Because you stated that they should buy a certificate because it's (only) $10USD. If you take this issue so easy I assume money isn't a problem for you as opposed to many others.
Most development sites are internal only. If you wish to get valid SSL certs for those as well, that's your choice.
Most but not all. And the choice of many is that they don't want to spend any money on those websites.
If self signed certificates are valid browsers should be able to handle them as valid (of course not by default).
@Tibor, if you have a list of PUBLICLY accessible domains you administer that you need certs for, whether you want single or multi-subdomain certs, it's part of your administrative costs for those domains to get valid SSL certs.
I'm using such websites not administer them.
Training users to trust public-facing, self-signed certs and wanting the browser to also trust them is a bad thing to want.
There are users and users.
Some have no idea what SSL and certificates are, so whatever Chrome does they will enter their PIN code on a fake website with a trusted but fake SSL certificate.
Some know what a self signed certificate is, so they know what it means to instruct the browser to trust it.
BTW, what do you call public website?
A website having N+ users?
A website what shows up in Google search results?
A website what can be accessed from internet?
What about Cpanel, Plesk and similar sites for hosting packages?

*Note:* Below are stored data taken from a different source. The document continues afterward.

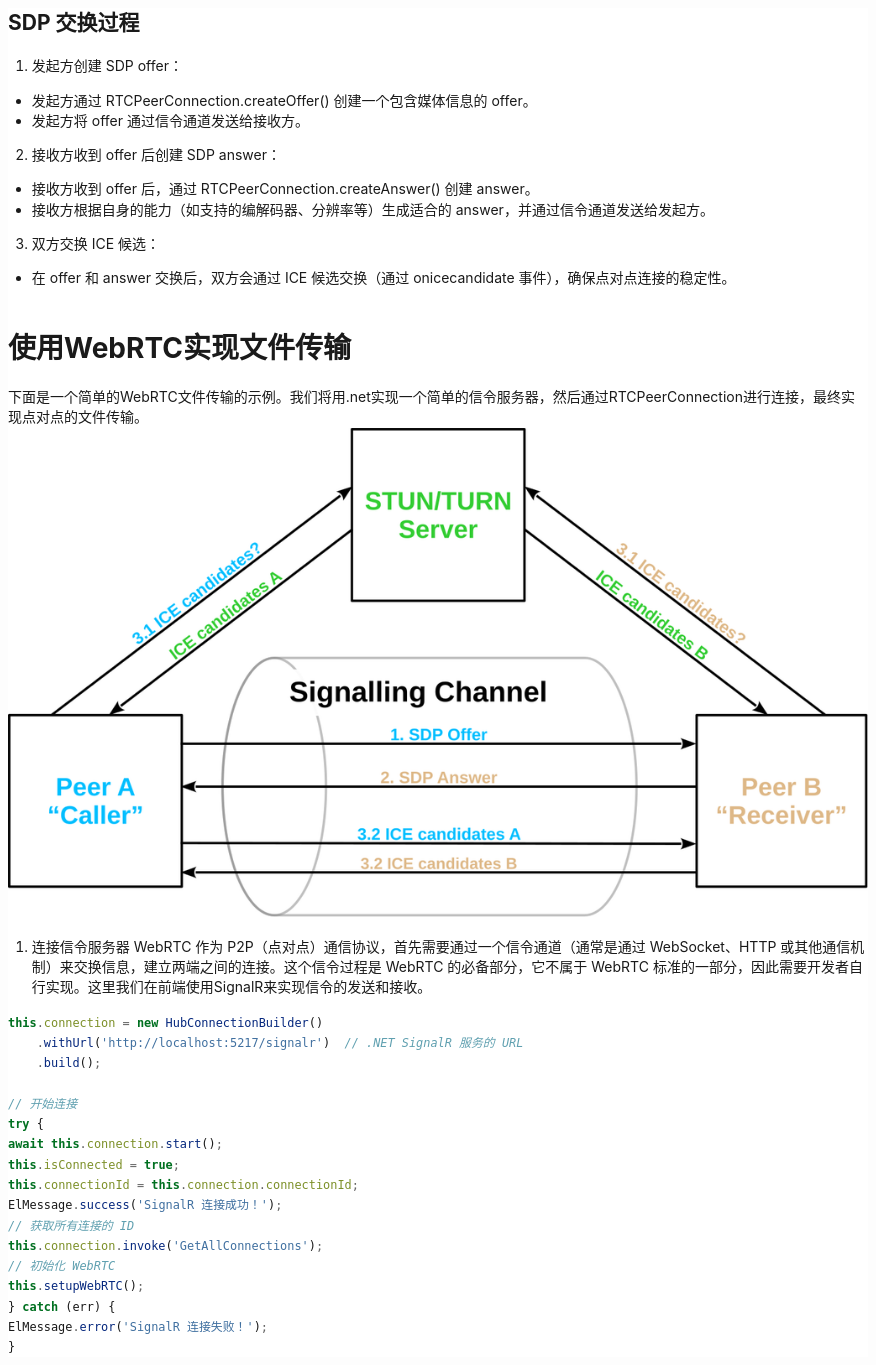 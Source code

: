 ## SDP 交换过程
1. 发起方创建 SDP offer：
- 发起方通过 RTCPeerConnection.createOffer() 创建一个包含媒体信息的 offer。
- 发起方将 offer 通过信令通道发送给接收方。

2. 接收方收到 offer 后创建 SDP answer：
- 接收方收到 offer 后，通过 RTCPeerConnection.createAnswer() 创建 answer。
- 接收方根据自身的能力（如支持的编解码器、分辨率等）生成适合的 answer，并通过信令通道发送给发起方。

3. 双方交换 ICE 候选：
- 在 offer 和 answer 交换后，双方会通过 ICE 候选交换（通过 onicecandidate 事件），确保点对点连接的稳定性。


# 使用WebRTC实现文件传输
下面是一个简单的WebRTC文件传输的示例。我们将用.net实现一个简单的信令服务器，然后通过RTCPeerConnection进行连接，最终实现点对点的文件传输。
![流程](./images/webrtc/webrtc-overview.svg)

1. 连接信令服务器
WebRTC 作为 P2P（点对点）通信协议，首先需要通过一个信令通道（通常是通过 WebSocket、HTTP 或其他通信机制）来交换信息，建立两端之间的连接。这个信令过程是 WebRTC 的必备部分，它不属于 WebRTC 标准的一部分，因此需要开发者自行实现。这里我们在前端使用SignalR来实现信令的发送和接收。

```javascript
this.connection = new HubConnectionBuilder()
    .withUrl('http://localhost:5217/signalr')  // .NET SignalR 服务的 URL
    .build();

// 开始连接
try {
await this.connection.start();
this.isConnected = true;
this.connectionId = this.connection.connectionId;
ElMessage.success('SignalR 连接成功！');
// 获取所有连接的 ID
this.connection.invoke('GetAllConnections');
// 初始化 WebRTC
this.setupWebRTC();
} catch (err) {
ElMessage.error('SignalR 连接失败！');
}
``` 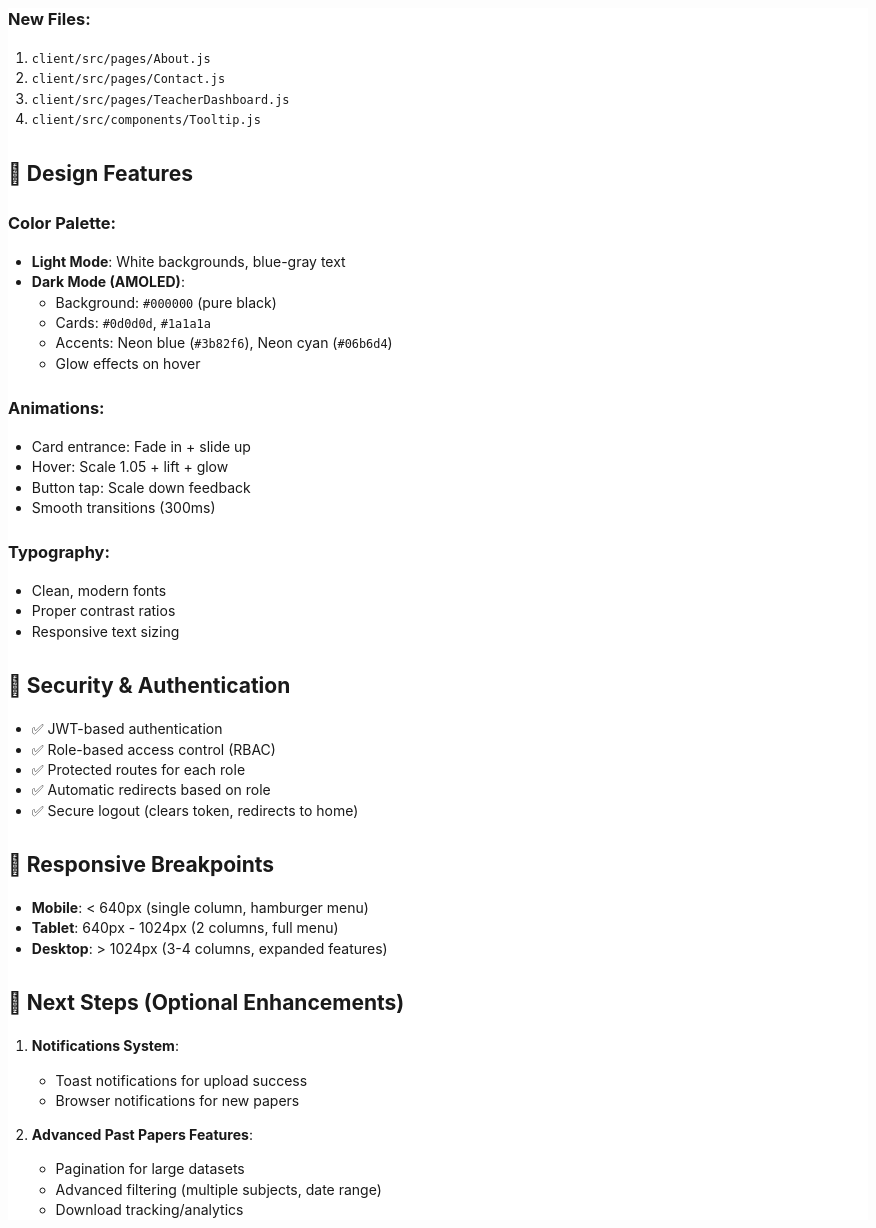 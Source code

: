 ### New Files:
1. `client/src/pages/About.js`
2. `client/src/pages/Contact.js`
3. `client/src/pages/TeacherDashboard.js`
4. `client/src/components/Tooltip.js`

## 🎨 Design Features

### Color Palette:
- **Light Mode**: White backgrounds, blue-gray text
- **Dark Mode (AMOLED)**: 
  - Background: `#000000` (pure black)
  - Cards: `#0d0d0d`, `#1a1a1a`
  - Accents: Neon blue (`#3b82f6`), Neon cyan (`#06b6d4`)
  - Glow effects on hover

### Animations:
- Card entrance: Fade in + slide up
- Hover: Scale 1.05 + lift + glow
- Button tap: Scale down feedback
- Smooth transitions (300ms)

### Typography:
- Clean, modern fonts
- Proper contrast ratios
- Responsive text sizing

## 🔐 Security & Authentication

- ✅ JWT-based authentication
- ✅ Role-based access control (RBAC)
- ✅ Protected routes for each role
- ✅ Automatic redirects based on role
- ✅ Secure logout (clears token, redirects to home)

## 📱 Responsive Breakpoints

- **Mobile**: < 640px (single column, hamburger menu)
- **Tablet**: 640px - 1024px (2 columns, full menu)
- **Desktop**: > 1024px (3-4 columns, expanded features)

## 🚀 Next Steps (Optional Enhancements)

1. **Notifications System**:
   - Toast notifications for upload success
   - Browser notifications for new papers

2. **Advanced Past Papers Features**:
   - Pagination for large datasets
   - Advanced filtering (multiple subjects, date range)
   - Download tracking/analytics
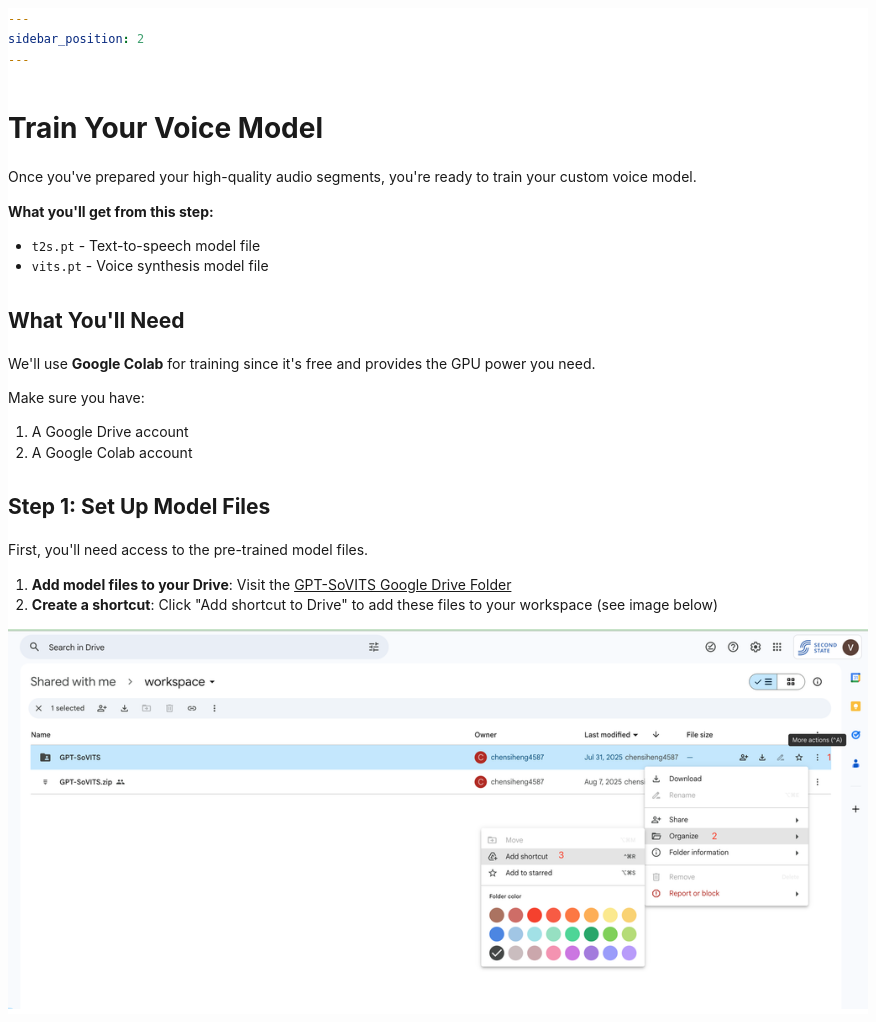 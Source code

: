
 ```yaml
---
sidebar_position: 2
---
```


# Train Your Voice Model

Once you've prepared your high-quality audio segments, you're ready to train your custom voice model.

**What you'll get from this step:**
- `t2s.pt` - Text-to-speech model file
- `vits.pt` - Voice synthesis model file

## What You'll Need

We'll use **Google Colab** for training since it's free and provides the GPU power you need.

Make sure you have:
1. A Google Drive account
2. A Google Colab account

## Step 1: Set Up Model Files

First, you'll need access to the pre-trained model files.

1. **Add model files to your Drive**: Visit the [GPT-SoVITS Google Drive Folder](https://drive.google.com/drive/folders/1SY-ncxlcXn9uz3932VhTA13mBF6mzfyS?usp=sharing)
2. **Create a shortcut**: Click "Add shortcut to Drive" to add these files to your workspace (see image below)

![Save the Model Shortcut](save-the-model.png)
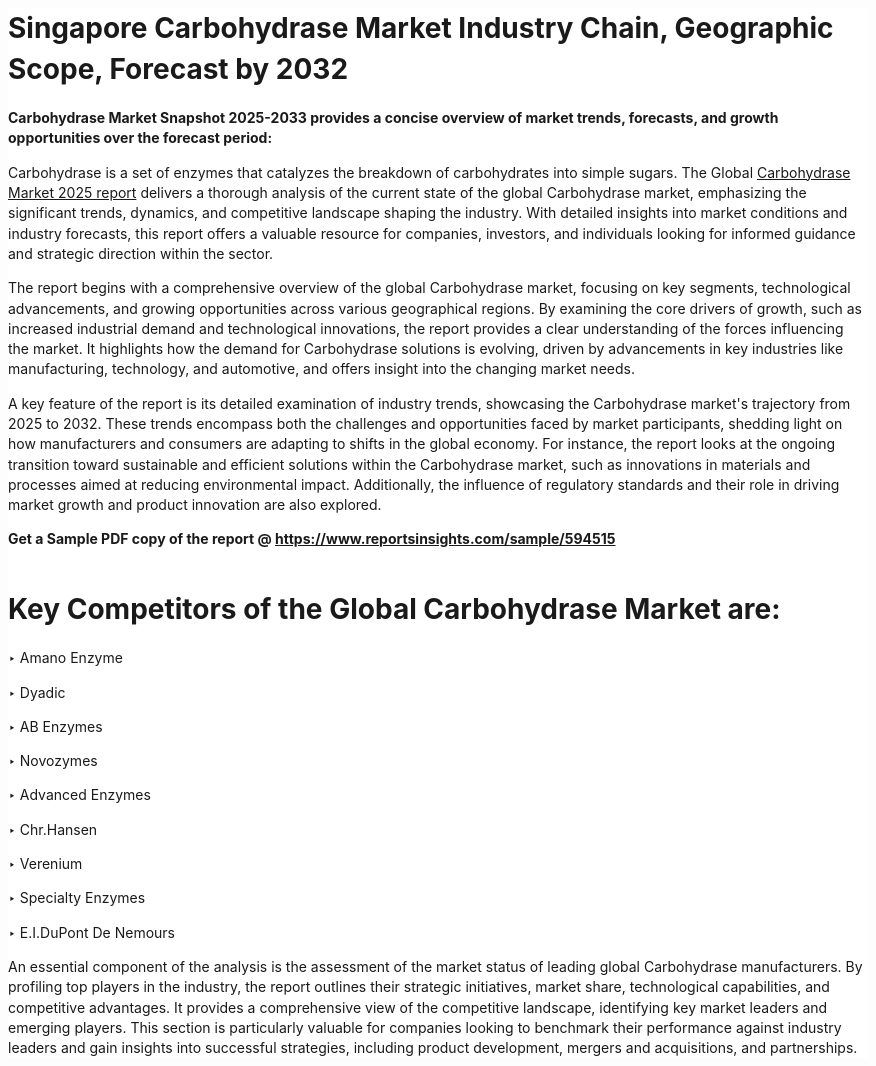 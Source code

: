 # Singapore Carbohydrase Market Industry Chain, Geographic Scope, Forecast by 2032

<strong>Carbohydrase Market Snapshot 2025-2033 provides a concise overview of market trends, forecasts, and growth opportunities over the forecast period:</strong>

Carbohydrase is a set of enzymes that catalyzes the breakdown of carbohydrates into simple sugars. The Global <a href=https://www.reportsinsights.com/sample/594515>Carbohydrase Market 2025 report</a> delivers a thorough analysis of the current state of the global Carbohydrase market, emphasizing the significant trends, dynamics, and competitive landscape shaping the industry. With detailed insights into market conditions and industry forecasts, this report offers a valuable resource for companies, investors, and individuals looking for informed guidance and strategic direction within the sector.

The report begins with a comprehensive overview of the global Carbohydrase market, focusing on key segments, technological advancements, and growing opportunities across various geographical regions. By examining the core drivers of growth, such as increased industrial demand and technological innovations, the report provides a clear understanding of the forces influencing the market. It highlights how the demand for Carbohydrase solutions is evolving, driven by advancements in key industries like manufacturing, technology, and automotive, and offers insight into the changing market needs.

A key feature of the report is its detailed examination of industry trends, showcasing the Carbohydrase market's trajectory from 2025 to 2032. These trends encompass both the challenges and opportunities faced by market participants, shedding light on how manufacturers and consumers are adapting to shifts in the global economy. For instance, the report looks at the ongoing transition toward sustainable and efficient solutions within the Carbohydrase market, such as innovations in materials and processes aimed at reducing environmental impact. Additionally, the influence of regulatory standards and their role in driving market growth and product innovation are also explored.

<strong>Get a Sample PDF copy of the report @ <a href=https://www.reportsinsights.com/sample/594515>https://www.reportsinsights.com/sample/594515</a></strong>

# <strong>Key Competitors of the Global Carbohydrase Market are:</strong>

‣ Amano Enzyme

‣ Dyadic

‣ AB Enzymes

‣ Novozymes

‣ Advanced Enzymes

‣ Chr.Hansen

‣ Verenium

‣ Specialty Enzymes

‣ E.I.DuPont De Nemours

An essential component of the analysis is the assessment of the market status of leading global Carbohydrase manufacturers. By profiling top players in the industry, the report outlines their strategic initiatives, market share, technological capabilities, and competitive advantages. It provides a comprehensive view of the competitive landscape, identifying key market leaders and emerging players. This section is particularly valuable for companies looking to benchmark their performance against industry leaders and gain insights into successful strategies, including product development, mergers and acquisitions, and partnerships.
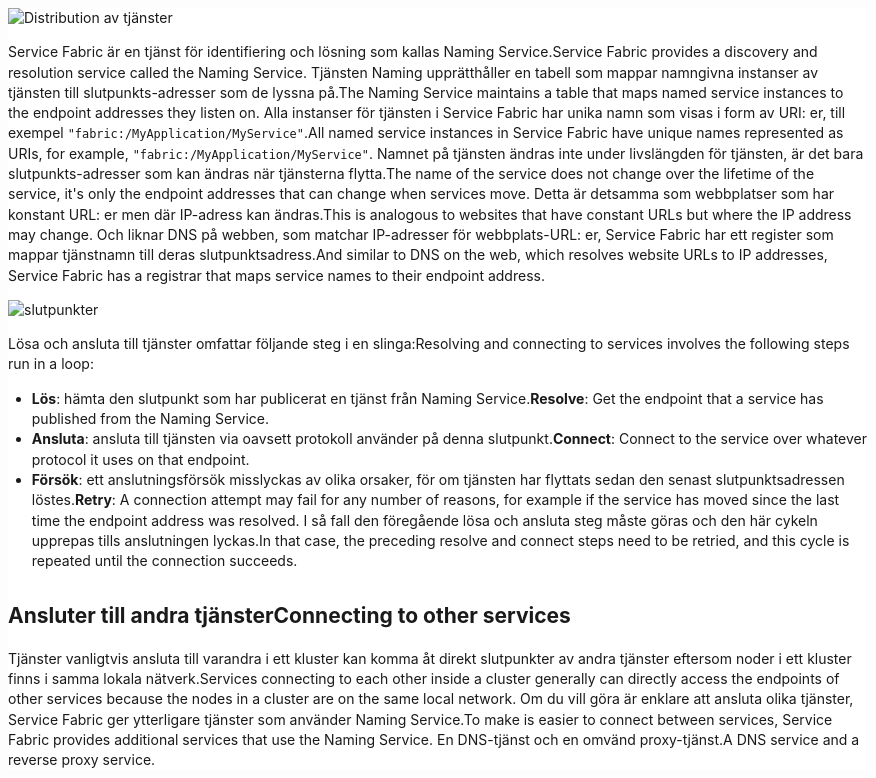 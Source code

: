 ![Distribution av tjänster][7]

<span data-ttu-id="6c655-125">Service Fabric är en tjänst för identifiering och lösning som kallas Naming Service.</span><span class="sxs-lookup"><span data-stu-id="6c655-125">Service Fabric provides a discovery and resolution service called the Naming Service.</span></span> <span data-ttu-id="6c655-126">Tjänsten Naming upprätthåller en tabell som mappar namngivna instanser av tjänsten till slutpunkts-adresser som de lyssna på.</span><span class="sxs-lookup"><span data-stu-id="6c655-126">The Naming Service maintains a table that maps named service instances to the endpoint addresses they listen on.</span></span> <span data-ttu-id="6c655-127">Alla instanser för tjänsten i Service Fabric har unika namn som visas i form av URI: er, till exempel `"fabric:/MyApplication/MyService"`.</span><span class="sxs-lookup"><span data-stu-id="6c655-127">All named service instances in Service Fabric have unique names represented as URIs, for example, `"fabric:/MyApplication/MyService"`.</span></span> <span data-ttu-id="6c655-128">Namnet på tjänsten ändras inte under livslängden för tjänsten, är det bara slutpunkts-adresser som kan ändras när tjänsterna flytta.</span><span class="sxs-lookup"><span data-stu-id="6c655-128">The name of the service does not change over the lifetime of the service, it's only the endpoint addresses that can change when services move.</span></span> <span data-ttu-id="6c655-129">Detta är detsamma som webbplatser som har konstant URL: er men där IP-adress kan ändras.</span><span class="sxs-lookup"><span data-stu-id="6c655-129">This is analogous to websites that have constant URLs but where the IP address may change.</span></span> <span data-ttu-id="6c655-130">Och liknar DNS på webben, som matchar IP-adresser för webbplats-URL: er, Service Fabric har ett register som mappar tjänstnamn till deras slutpunktsadress.</span><span class="sxs-lookup"><span data-stu-id="6c655-130">And similar to DNS on the web, which resolves website URLs to IP addresses, Service Fabric has a registrar that maps service names to their endpoint address.</span></span>

![slutpunkter][2]

<span data-ttu-id="6c655-132">Lösa och ansluta till tjänster omfattar följande steg i en slinga:</span><span class="sxs-lookup"><span data-stu-id="6c655-132">Resolving and connecting to services involves the following steps run in a loop:</span></span>

* <span data-ttu-id="6c655-133">**Lös**: hämta den slutpunkt som har publicerat en tjänst från Naming Service.</span><span class="sxs-lookup"><span data-stu-id="6c655-133">**Resolve**: Get the endpoint that a service has published from the Naming Service.</span></span>
* <span data-ttu-id="6c655-134">**Ansluta**: ansluta till tjänsten via oavsett protokoll använder på denna slutpunkt.</span><span class="sxs-lookup"><span data-stu-id="6c655-134">**Connect**: Connect to the service over whatever protocol it uses on that endpoint.</span></span>
* <span data-ttu-id="6c655-135">**Försök**: ett anslutningsförsök misslyckas av olika orsaker, för om tjänsten har flyttats sedan den senast slutpunktsadressen löstes.</span><span class="sxs-lookup"><span data-stu-id="6c655-135">**Retry**: A connection attempt may fail for any number of reasons, for example if the service has moved since the last time the endpoint address was resolved.</span></span> <span data-ttu-id="6c655-136">I så fall den föregående lösa och ansluta steg måste göras och den här cykeln upprepas tills anslutningen lyckas.</span><span class="sxs-lookup"><span data-stu-id="6c655-136">In that case, the preceding resolve and connect steps need to be retried, and this cycle is repeated until the connection succeeds.</span></span>

## <a name="connecting-to-other-services"></a><span data-ttu-id="6c655-137">Ansluter till andra tjänster</span><span class="sxs-lookup"><span data-stu-id="6c655-137">Connecting to other services</span></span>
<span data-ttu-id="6c655-138">Tjänster vanligtvis ansluta till varandra i ett kluster kan komma åt direkt slutpunkter av andra tjänster eftersom noder i ett kluster finns i samma lokala nätverk.</span><span class="sxs-lookup"><span data-stu-id="6c655-138">Services connecting to each other inside a cluster generally can directly access the endpoints of other services because the nodes in a cluster are on the same local network.</span></span> <span data-ttu-id="6c655-139">Om du vill göra är enklare att ansluta olika tjänster, Service Fabric ger ytterligare tjänster som använder Naming Service.</span><span class="sxs-lookup"><span data-stu-id="6c655-139">To make is easier to connect between services, Service Fabric provides additional services that use the Naming Service.</span></span> <span data-ttu-id="6c655-140">En DNS-tjänst och en omvänd proxy-tjänst.</span><span class="sxs-lookup"><span data-stu-id="6c655-140">A DNS service and a reverse proxy service.</span></span>


[1]: ./media/service-fabric-connect-and-communicate-with-services/serviceendpoints.png
[2]: ./media/service-fabric-connect-and-communicate-with-services/namingservice.png
[3]: ./media/service-fabric-connect-and-communicate-with-services/loadbalancertopology.png
[4]: ./media/service-fabric-connect-and-communicate-with-services/nodeport.png
[5]: ./media/service-fabric-connect-and-communicate-with-services/loadbalancerport.png
[7]: ./media/service-fabric-connect-and-communicate-with-services/distributedservices.png
[8]: ./media/service-fabric-connect-and-communicate-with-services/loadbalancerprobe.png
[9]: ./media/service-fabric-connect-and-communicate-with-services/dns.png
[10]: ./media/service-fabric-reverseproxy/internal-communication.png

These can be accessed by anybody who knows the IP address or naming pattern, but using paid certificates instead of self issued ones would make them too expensive, and probably you couldn't get a certificate for an IP address at all.
Other issue is that in many cases a $10 one domain cert wouldn't be enough, a wildcard cert would be needed.
There are many other cases when there are publicly accessible websites what are used by many people but are not generating that much revenue so that it would be profitable to buy a certificate.